Another popular myth is that America has been drowning in red ink because of the 2017 Trump tax cuts. Fact-check: False.
“Even if the tax cuts are renewed,” observes Riedl, “their $200 billion annual cost cannot explain more than a fraction of the budget deficit’s [projected] expansion from $600 billion to $2 trillion between 2016 and 2030.” By far the largest driver of the yearly budget deficit is the chunk of money annually withdrawn from the Treasury to pay for Social Security and Medicare benefits. Over the same 14-year period, as the Baby Boom generation retires, that chunk of money is expected to rise from $350 billion to $1.5 trillion.
More than any single government program, it is Social Security that is crushing the federal budget under an unsustainable debt load. “Over the next 30 years, the Social Security system will collect $52 trillion in payroll taxes and other … revenues and spend $74 trillion on benefits,” Riedl writes. “The resulting $22 trillion deficit must be financed by outside revenues or borrowing.” A $22 trillion shortfall for Social Security alone — that, right there, is the budget crisis in a nutshell. The crisis was in view long before the pandemic came along, and, absent a radical change in policy, it will remain a threat long after the coronavirus is behind us.
Soaking the rich cannot eliminate that threat. As yet another of Riedl’s charts shows, even if Congress could impose a 100% tax rate on small businesses and upper-income households, it wouldn’t raise nearly enough revenue to balance the budget. Add to the mix the progressive fantasy programs that Joe Biden endorsed in his presidential campaign — such as expanding Obamacare, reducing Medicare eligibility to 60, and a new economic stimulus package — and the budget would be even more lopsidedly imbalanced.
As a presidential candidate, Barack Obama condemned George W. Bush for “driving up our national debt from $5 trillion … [to] over $9 trillion.” Such a sea of red ink was “irresponsible” and “unpatriotic,” Obama said, promising that as president he would shrink it.
But if Bush’s fiscal record had been “irresponsible,” Obama’s was off the charts. On his watch, annual budget deficits surged past $1 trillion. The national debt streaked upward, reaching nearly $20 trillion by the time he left office. Entitlements metastasized, consuming two-thirds of the federal government’s outlays.

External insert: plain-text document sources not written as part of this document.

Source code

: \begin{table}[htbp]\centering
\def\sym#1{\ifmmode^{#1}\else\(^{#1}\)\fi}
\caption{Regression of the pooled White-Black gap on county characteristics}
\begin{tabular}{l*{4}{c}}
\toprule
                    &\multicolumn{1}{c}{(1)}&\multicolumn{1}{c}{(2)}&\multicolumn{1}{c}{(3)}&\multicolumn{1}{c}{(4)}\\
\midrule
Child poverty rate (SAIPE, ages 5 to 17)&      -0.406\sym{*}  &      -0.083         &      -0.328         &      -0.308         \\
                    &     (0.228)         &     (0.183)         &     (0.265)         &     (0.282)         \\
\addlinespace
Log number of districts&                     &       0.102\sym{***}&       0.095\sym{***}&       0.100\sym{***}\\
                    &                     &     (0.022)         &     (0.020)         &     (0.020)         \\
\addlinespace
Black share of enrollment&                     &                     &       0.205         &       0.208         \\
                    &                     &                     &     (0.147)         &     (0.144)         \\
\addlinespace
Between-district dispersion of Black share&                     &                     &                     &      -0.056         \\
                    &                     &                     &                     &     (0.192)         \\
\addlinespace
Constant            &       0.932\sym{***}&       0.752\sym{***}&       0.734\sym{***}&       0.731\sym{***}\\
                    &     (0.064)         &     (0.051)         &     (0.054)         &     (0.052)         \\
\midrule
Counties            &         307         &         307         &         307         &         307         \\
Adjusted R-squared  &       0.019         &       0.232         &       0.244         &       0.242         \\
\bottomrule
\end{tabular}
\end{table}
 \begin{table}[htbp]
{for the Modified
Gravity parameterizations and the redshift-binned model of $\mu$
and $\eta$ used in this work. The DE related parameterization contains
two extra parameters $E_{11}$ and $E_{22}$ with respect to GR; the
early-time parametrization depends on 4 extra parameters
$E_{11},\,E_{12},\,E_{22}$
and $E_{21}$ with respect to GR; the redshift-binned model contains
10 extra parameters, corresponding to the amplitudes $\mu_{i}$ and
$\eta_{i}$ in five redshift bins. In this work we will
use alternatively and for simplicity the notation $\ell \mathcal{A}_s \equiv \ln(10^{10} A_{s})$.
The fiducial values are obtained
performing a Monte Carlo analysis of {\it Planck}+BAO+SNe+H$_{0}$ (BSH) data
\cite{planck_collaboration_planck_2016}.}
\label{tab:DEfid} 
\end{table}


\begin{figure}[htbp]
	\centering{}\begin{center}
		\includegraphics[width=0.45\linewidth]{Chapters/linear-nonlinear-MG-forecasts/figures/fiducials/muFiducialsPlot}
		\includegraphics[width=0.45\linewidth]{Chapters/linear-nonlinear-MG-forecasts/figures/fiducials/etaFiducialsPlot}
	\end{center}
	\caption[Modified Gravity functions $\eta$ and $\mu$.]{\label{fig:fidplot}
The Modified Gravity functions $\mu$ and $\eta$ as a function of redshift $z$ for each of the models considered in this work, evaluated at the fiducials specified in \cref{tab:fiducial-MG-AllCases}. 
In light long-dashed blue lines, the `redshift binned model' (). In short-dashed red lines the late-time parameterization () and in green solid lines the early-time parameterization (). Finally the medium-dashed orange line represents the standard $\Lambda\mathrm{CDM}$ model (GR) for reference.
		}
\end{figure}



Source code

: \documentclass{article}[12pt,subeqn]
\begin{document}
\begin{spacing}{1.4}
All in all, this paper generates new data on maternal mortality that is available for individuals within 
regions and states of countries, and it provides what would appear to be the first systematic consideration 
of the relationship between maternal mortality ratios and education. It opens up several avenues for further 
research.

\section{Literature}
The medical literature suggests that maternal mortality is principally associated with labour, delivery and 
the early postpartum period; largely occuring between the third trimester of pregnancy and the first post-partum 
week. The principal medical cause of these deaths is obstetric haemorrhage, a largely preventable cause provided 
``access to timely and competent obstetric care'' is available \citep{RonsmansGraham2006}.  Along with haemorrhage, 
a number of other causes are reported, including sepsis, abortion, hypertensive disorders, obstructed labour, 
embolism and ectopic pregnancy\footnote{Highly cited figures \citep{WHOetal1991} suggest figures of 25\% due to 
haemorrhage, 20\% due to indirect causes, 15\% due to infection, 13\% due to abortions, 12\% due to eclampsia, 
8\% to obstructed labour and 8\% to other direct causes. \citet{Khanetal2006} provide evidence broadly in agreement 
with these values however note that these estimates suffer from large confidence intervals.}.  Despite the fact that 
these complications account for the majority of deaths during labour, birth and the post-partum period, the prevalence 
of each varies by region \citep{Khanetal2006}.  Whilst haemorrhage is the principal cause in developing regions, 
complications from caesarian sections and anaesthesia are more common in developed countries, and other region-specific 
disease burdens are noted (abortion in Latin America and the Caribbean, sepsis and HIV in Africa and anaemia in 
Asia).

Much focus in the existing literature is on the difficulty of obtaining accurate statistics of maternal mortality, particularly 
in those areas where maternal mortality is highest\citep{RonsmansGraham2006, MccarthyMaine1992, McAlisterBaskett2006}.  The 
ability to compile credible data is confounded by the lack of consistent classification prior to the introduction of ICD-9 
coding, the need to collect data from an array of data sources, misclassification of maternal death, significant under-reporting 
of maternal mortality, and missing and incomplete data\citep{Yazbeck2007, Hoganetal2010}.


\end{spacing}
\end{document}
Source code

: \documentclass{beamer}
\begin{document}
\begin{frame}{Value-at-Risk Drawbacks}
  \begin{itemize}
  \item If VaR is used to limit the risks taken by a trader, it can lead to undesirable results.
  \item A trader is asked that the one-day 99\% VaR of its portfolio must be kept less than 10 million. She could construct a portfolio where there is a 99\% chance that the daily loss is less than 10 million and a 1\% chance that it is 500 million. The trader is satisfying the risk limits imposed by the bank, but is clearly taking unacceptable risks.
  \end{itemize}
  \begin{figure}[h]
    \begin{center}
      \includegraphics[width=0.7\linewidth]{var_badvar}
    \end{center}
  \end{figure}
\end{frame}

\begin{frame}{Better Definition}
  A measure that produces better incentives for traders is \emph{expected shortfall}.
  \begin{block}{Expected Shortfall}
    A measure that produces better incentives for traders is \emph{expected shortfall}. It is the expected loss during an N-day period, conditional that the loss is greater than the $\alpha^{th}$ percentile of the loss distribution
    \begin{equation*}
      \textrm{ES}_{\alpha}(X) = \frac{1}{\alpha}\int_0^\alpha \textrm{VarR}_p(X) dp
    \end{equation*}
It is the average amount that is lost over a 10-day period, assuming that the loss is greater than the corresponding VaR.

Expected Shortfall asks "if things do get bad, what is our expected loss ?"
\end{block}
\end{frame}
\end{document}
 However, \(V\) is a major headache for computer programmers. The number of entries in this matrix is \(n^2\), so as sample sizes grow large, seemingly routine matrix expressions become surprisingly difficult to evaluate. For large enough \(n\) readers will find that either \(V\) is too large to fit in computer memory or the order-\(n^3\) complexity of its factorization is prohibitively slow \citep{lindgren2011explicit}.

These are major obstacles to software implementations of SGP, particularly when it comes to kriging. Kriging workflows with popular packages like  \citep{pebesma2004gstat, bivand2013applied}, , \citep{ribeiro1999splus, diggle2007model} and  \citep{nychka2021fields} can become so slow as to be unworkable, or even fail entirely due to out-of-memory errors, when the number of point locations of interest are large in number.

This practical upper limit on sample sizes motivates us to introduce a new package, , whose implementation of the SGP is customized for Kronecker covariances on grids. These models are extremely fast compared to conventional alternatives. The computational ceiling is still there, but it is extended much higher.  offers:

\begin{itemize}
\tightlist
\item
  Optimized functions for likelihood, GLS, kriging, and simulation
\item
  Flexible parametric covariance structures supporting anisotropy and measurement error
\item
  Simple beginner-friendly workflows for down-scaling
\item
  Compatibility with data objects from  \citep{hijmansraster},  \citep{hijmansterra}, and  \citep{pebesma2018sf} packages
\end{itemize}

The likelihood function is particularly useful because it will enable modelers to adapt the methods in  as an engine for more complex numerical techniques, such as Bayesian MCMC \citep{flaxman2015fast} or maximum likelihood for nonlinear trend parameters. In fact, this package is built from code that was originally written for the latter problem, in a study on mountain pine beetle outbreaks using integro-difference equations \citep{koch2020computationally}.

Yet today, with federal outlays and the national debt more out of control than ever, no one seems to care. Certainly not President Trump, though he disparaged the growth in debt when Obama was president and claimed he would have no trouble eliminating the “U.S. Debt Deficit” [sic] if he were president. Not Congress, which was setting new spending records even before the coronavirus outbreak. And definitely not voters, who worry much less about federal spending and the deficit than they used to.
So the madness persists. Through their government, Americans are up to their nostrils in accounts payable, yet all the political class wants to talk about is how much more money the government can spend. Our most pressing domestic issue isn’t health care or housing or abortion; it is the colossal national debt that is slowly strangling America’s future. We can avert our eyes and pretend not to see what lies ahead. But whether we look or not, it’s coming.
(Jeff Jacoby is a columnist for The Boston Globe).